## [WHAT YOU NEED TO DO]
A single number is required: how many lines of the listing below include the word "your".
::: EXTRACTED INFORMATION :::
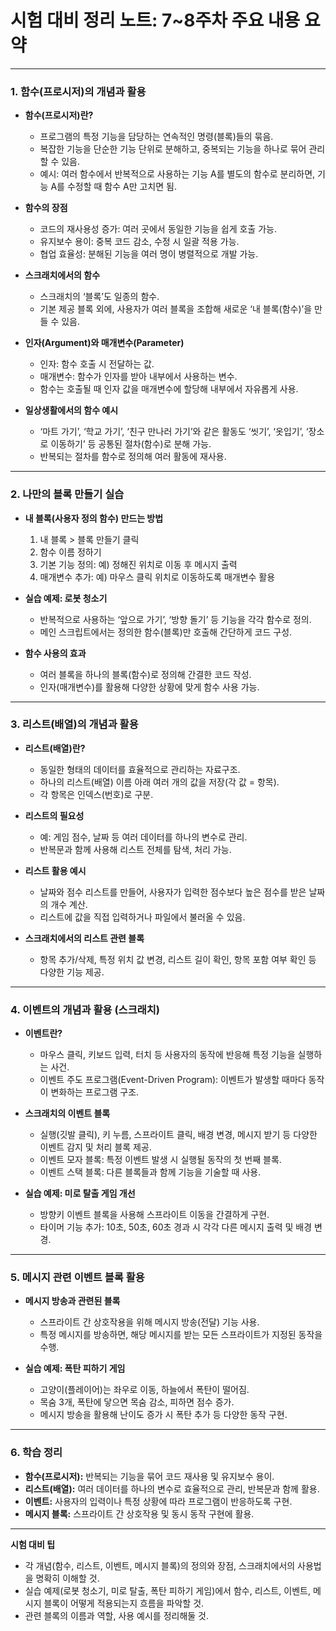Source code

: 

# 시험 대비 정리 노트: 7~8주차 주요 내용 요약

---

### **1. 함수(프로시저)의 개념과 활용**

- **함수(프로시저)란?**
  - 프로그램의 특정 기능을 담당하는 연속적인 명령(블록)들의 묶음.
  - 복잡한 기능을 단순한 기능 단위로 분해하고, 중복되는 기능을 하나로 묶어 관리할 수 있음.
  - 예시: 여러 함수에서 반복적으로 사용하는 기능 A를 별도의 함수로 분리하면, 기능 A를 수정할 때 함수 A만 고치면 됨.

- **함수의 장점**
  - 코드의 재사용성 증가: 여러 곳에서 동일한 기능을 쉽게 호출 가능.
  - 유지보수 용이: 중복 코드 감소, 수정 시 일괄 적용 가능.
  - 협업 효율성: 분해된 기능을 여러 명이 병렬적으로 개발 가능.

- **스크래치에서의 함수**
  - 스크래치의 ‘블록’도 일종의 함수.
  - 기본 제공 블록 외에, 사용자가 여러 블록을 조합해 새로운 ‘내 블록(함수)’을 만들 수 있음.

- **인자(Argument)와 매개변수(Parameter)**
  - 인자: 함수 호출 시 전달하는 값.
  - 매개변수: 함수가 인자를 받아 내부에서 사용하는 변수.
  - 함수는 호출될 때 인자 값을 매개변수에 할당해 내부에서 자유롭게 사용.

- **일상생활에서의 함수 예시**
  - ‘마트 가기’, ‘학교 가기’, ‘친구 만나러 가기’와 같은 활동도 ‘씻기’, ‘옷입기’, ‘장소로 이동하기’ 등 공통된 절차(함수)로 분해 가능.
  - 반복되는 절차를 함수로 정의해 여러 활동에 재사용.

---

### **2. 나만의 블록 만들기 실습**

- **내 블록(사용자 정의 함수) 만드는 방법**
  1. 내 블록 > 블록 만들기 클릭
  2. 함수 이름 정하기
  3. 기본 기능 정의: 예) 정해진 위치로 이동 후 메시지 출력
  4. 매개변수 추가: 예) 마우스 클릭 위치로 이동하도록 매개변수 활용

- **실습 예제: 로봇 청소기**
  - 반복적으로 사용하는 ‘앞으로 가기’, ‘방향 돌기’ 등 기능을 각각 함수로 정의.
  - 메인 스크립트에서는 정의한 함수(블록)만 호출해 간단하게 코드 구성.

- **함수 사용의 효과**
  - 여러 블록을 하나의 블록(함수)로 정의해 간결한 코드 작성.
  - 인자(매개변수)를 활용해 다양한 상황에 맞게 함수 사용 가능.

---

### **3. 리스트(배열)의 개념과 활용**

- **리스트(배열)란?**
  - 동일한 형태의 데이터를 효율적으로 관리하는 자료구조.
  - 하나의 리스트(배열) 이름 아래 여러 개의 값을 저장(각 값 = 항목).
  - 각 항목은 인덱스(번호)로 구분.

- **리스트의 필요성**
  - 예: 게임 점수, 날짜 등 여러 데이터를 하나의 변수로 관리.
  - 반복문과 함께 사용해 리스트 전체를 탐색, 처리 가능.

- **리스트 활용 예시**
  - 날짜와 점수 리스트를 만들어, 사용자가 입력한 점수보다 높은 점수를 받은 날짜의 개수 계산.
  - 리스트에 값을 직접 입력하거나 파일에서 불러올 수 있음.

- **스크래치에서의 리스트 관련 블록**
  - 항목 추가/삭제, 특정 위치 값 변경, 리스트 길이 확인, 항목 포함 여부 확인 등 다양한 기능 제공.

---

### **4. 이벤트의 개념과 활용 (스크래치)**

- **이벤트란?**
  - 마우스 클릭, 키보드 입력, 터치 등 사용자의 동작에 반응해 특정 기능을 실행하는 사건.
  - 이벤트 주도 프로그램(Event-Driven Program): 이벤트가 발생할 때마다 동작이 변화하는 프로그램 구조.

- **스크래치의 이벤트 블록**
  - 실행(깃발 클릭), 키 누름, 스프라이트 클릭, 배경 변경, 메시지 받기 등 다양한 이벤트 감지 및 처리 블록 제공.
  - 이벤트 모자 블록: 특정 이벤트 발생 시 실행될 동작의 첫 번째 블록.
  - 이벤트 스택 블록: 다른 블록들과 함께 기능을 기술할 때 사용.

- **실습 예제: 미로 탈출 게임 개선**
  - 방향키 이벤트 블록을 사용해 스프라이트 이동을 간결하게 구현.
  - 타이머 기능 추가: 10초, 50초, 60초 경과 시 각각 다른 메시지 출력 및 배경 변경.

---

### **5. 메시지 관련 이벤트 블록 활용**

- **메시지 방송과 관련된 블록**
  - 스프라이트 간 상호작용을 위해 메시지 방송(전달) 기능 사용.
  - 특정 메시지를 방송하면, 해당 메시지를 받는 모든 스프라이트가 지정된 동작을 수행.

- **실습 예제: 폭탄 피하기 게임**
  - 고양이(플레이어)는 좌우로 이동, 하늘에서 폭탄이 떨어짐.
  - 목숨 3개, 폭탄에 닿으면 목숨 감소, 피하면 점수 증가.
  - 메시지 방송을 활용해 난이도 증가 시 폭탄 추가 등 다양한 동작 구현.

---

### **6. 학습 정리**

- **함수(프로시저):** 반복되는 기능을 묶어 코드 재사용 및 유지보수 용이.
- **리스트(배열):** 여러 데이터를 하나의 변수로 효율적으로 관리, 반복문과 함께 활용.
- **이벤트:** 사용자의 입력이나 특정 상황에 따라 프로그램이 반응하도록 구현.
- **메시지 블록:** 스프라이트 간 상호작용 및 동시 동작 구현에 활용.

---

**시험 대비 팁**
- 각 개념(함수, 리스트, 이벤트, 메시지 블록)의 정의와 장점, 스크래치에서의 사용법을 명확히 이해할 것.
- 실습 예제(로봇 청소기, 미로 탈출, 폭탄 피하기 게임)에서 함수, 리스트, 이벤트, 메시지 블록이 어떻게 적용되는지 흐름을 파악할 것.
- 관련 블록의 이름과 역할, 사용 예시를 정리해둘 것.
:::
::: EXTRACTED INFORMATION :::
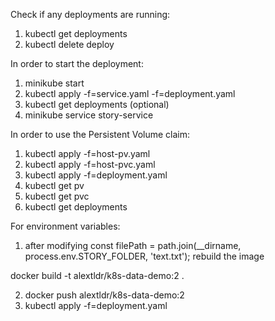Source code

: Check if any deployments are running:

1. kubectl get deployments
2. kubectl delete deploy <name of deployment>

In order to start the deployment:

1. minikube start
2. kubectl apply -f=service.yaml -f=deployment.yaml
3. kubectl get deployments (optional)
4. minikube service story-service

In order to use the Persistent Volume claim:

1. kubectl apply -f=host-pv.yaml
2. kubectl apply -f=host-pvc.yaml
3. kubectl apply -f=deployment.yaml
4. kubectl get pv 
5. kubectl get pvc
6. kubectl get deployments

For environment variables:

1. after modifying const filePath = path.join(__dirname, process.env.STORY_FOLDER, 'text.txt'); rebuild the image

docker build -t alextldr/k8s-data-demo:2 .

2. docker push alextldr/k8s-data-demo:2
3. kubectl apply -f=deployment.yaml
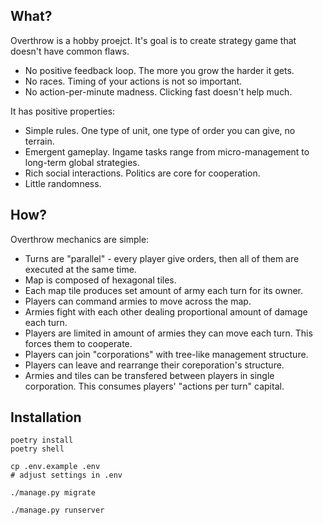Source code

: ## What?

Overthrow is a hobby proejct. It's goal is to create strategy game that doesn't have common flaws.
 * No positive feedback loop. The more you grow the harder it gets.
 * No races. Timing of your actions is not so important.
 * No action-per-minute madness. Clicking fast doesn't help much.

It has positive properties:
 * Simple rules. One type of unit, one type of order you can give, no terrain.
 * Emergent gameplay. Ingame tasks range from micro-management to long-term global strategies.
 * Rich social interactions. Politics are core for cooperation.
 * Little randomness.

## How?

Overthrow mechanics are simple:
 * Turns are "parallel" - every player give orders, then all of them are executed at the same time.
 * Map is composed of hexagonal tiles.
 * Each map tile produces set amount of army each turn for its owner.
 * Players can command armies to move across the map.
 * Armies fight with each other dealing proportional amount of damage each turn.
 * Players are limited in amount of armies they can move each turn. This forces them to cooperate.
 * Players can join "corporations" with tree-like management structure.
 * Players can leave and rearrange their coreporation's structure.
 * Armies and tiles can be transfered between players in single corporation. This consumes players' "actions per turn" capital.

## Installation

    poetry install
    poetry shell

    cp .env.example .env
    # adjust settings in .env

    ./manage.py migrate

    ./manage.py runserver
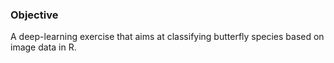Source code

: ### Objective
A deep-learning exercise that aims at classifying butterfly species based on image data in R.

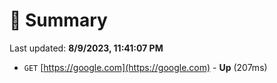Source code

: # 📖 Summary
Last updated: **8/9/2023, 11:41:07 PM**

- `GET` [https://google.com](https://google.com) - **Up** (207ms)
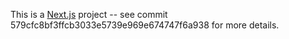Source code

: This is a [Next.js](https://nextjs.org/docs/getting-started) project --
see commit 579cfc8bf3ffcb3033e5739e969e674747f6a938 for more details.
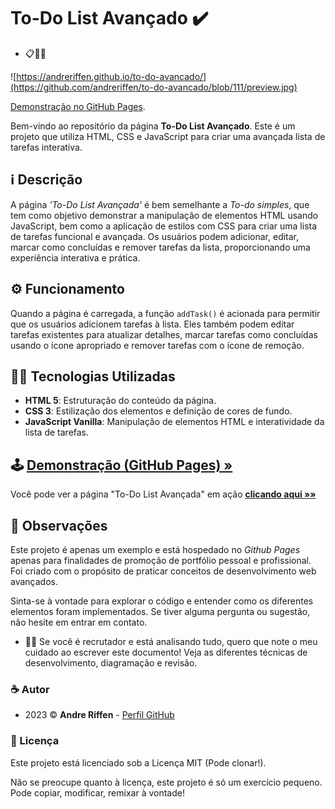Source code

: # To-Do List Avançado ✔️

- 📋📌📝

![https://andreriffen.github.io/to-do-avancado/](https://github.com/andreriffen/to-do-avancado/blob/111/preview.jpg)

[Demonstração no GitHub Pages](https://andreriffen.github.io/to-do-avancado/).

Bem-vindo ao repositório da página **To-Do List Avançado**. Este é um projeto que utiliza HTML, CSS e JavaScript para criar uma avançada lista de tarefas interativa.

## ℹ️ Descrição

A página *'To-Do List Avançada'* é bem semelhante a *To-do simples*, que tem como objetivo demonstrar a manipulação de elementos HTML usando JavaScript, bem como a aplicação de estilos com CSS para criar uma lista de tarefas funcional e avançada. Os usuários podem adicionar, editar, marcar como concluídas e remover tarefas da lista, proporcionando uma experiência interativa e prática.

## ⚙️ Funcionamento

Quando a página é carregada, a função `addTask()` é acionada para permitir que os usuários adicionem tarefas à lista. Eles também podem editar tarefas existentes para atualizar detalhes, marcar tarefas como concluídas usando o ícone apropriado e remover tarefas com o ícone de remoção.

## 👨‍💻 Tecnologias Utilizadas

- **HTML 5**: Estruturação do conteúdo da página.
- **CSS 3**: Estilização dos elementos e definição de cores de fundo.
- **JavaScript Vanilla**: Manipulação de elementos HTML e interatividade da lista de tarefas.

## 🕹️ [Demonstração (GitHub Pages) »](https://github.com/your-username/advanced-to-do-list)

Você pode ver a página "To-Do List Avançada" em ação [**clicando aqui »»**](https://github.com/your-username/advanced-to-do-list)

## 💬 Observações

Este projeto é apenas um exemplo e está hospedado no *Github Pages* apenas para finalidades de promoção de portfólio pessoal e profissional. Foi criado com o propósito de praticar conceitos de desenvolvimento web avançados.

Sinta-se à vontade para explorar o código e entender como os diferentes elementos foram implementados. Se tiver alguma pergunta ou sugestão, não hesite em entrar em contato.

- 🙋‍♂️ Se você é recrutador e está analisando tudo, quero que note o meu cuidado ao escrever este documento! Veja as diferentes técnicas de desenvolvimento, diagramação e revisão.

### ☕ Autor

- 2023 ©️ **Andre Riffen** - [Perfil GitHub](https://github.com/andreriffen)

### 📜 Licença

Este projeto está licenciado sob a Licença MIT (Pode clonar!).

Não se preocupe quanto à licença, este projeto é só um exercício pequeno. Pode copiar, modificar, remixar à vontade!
:::
## [TASK RESULT]
3